|Fr. Howard Gray, S.J.|
The New York Times reported that the number of Jesuits has fallen by 70 percent since 1954 and that several Jesuit colleges have been forced to confront the real possibility that the order might soon disappear from their campuses. The Jesuits, formally known as The Society of Jesus in the United States, have been an integral part of the Georgetown community since the school's founding by Archbishop John Carroll, S.J. Dedicated to learning, service and faith, they play active roles in the educational, religious and social facets of the university. But even Georgetown's highly visible and involved Jesuit community has been impacted by the recent downward trend in the number of new priests joining religious orders.

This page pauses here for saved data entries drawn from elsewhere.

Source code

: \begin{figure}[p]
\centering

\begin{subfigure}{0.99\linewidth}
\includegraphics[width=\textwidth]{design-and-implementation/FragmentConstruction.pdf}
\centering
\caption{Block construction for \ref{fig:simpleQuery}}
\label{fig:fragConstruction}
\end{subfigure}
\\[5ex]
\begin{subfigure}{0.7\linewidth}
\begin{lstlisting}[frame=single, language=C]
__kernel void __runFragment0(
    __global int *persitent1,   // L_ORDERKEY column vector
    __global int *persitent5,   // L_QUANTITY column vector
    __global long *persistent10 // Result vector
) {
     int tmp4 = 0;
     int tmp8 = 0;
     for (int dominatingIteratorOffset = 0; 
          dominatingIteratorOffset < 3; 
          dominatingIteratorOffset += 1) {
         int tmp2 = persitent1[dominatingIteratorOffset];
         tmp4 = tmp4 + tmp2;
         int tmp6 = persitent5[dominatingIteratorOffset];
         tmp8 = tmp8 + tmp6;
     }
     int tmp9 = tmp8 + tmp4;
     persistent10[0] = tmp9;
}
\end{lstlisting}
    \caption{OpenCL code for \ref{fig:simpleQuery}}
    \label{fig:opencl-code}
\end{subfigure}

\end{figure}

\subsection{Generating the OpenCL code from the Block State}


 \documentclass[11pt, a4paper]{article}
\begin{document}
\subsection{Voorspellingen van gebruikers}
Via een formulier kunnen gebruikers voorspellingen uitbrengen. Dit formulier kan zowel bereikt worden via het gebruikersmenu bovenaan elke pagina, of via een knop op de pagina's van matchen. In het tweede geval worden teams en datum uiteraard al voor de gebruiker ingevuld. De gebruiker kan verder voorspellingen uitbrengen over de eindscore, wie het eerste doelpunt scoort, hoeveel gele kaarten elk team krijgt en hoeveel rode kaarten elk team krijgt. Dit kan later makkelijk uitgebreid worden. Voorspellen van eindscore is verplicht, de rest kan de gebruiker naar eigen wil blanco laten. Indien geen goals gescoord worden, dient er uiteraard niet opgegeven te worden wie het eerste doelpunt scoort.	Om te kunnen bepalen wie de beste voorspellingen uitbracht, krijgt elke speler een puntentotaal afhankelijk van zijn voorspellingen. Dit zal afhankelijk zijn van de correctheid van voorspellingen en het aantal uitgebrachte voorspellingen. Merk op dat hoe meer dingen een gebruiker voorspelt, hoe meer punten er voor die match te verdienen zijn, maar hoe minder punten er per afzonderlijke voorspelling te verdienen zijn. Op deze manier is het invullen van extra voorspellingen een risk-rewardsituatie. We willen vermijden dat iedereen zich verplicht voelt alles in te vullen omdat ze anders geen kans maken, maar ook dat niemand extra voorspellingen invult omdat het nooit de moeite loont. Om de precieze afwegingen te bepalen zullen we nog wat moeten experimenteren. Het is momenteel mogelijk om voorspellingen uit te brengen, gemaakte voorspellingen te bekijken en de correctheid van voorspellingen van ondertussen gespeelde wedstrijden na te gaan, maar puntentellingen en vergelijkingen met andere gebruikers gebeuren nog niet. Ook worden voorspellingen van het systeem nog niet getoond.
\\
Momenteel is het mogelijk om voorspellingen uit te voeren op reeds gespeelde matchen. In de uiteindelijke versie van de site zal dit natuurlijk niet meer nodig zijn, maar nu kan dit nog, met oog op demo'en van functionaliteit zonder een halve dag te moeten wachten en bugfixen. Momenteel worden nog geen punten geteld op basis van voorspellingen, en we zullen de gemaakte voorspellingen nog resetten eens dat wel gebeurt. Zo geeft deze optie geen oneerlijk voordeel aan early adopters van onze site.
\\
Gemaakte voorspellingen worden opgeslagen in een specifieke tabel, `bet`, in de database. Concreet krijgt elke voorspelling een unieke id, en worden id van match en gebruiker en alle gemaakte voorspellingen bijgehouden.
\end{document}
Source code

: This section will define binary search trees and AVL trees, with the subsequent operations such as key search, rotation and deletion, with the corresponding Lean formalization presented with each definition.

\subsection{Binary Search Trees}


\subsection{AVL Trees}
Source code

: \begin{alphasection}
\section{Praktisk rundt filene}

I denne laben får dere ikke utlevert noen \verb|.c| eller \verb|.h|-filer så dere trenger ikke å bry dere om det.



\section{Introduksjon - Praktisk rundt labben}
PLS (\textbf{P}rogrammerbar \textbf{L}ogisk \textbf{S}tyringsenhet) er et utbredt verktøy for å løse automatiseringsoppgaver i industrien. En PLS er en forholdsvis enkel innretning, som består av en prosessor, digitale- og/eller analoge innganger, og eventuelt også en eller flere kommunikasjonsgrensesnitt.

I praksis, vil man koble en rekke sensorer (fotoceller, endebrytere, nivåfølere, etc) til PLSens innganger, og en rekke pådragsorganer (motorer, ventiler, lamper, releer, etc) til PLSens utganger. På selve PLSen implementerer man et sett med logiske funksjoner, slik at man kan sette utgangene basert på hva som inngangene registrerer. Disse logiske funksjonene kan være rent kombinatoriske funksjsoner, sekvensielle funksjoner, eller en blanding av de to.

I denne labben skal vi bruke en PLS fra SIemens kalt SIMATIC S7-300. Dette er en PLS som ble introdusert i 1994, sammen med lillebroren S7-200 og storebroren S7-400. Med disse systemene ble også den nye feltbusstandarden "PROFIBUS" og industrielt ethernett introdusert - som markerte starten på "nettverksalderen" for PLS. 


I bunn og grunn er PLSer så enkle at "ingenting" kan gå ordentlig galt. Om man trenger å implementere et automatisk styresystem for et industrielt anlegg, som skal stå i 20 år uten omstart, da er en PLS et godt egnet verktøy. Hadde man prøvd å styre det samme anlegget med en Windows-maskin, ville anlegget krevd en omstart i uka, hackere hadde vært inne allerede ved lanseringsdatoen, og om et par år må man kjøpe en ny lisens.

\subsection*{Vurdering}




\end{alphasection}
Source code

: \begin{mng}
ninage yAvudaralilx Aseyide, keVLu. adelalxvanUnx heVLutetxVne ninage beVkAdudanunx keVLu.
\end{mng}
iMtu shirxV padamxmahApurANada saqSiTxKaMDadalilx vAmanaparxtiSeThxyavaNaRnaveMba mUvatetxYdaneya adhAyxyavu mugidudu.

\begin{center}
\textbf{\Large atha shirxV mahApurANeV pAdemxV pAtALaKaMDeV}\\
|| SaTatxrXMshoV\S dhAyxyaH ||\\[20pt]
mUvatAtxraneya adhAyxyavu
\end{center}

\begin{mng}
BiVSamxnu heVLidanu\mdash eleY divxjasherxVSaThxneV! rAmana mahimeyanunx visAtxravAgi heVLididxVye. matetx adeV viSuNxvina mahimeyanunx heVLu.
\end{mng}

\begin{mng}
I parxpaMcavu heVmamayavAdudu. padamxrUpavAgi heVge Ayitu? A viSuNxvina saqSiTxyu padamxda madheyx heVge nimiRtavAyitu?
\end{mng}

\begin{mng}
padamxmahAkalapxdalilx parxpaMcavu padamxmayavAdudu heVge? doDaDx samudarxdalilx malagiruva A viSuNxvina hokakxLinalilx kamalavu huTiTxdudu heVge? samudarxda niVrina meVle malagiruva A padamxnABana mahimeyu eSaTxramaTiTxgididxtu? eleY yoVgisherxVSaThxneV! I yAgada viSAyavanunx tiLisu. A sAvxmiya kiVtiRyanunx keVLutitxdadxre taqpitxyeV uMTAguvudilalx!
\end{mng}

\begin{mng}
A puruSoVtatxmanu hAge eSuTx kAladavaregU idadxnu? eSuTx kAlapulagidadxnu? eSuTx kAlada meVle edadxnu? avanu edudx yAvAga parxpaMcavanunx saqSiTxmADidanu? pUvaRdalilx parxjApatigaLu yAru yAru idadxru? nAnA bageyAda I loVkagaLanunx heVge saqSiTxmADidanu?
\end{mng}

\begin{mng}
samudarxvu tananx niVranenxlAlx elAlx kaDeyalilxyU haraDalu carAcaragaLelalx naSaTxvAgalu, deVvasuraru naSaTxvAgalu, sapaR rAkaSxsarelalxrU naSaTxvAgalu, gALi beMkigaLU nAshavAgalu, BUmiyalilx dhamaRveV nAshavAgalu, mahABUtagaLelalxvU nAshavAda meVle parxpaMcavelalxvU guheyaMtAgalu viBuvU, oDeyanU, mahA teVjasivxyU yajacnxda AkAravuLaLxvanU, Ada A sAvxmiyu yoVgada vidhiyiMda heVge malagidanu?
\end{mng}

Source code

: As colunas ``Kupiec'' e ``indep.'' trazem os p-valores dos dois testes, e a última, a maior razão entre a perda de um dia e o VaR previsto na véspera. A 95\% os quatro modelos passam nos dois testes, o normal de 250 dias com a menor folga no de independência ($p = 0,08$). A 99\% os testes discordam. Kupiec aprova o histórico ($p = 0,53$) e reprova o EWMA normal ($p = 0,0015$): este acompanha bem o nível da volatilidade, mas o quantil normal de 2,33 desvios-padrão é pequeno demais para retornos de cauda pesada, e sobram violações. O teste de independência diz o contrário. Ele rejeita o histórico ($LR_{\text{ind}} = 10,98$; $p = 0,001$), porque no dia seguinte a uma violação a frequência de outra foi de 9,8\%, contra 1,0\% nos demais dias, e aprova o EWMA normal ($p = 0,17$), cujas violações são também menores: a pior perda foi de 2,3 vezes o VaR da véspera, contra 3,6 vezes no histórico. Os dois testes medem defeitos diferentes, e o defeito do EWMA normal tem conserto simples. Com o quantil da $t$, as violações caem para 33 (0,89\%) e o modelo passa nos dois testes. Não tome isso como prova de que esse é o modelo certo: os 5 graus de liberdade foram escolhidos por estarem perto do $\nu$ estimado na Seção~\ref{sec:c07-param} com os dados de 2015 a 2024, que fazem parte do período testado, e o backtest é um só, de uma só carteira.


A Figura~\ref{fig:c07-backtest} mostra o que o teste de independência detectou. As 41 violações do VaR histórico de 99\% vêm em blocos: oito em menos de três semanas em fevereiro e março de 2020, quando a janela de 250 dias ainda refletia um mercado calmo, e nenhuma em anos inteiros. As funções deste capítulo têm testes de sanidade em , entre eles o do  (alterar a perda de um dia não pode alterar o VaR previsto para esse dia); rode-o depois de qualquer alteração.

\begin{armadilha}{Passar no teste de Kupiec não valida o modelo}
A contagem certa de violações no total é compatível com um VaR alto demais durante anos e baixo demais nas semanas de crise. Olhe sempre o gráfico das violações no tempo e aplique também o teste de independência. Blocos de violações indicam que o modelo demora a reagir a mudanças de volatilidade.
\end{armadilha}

Georgetown's Jesuit community has seen an almost 50 percent decline in members in the past 36 years, dropping from 122 in 1975 to 64 today, according to The Washington Post.
Fr. Howard Gray, S.J., special assistant to President John J. DeGioia, entered the Society of Jesus in 1948 following his high school graduation. For him, the decline in the number of new members is very visible in the community. "There were about 10 to 12 of us that entered the Jesuits out of high school," he said. "Times have changed now."
He added that this dip in numbers poses several challenges for the future of the order. "When you have a decreased population you count on and that population is aging, that affects your mobility and flexibility," he said.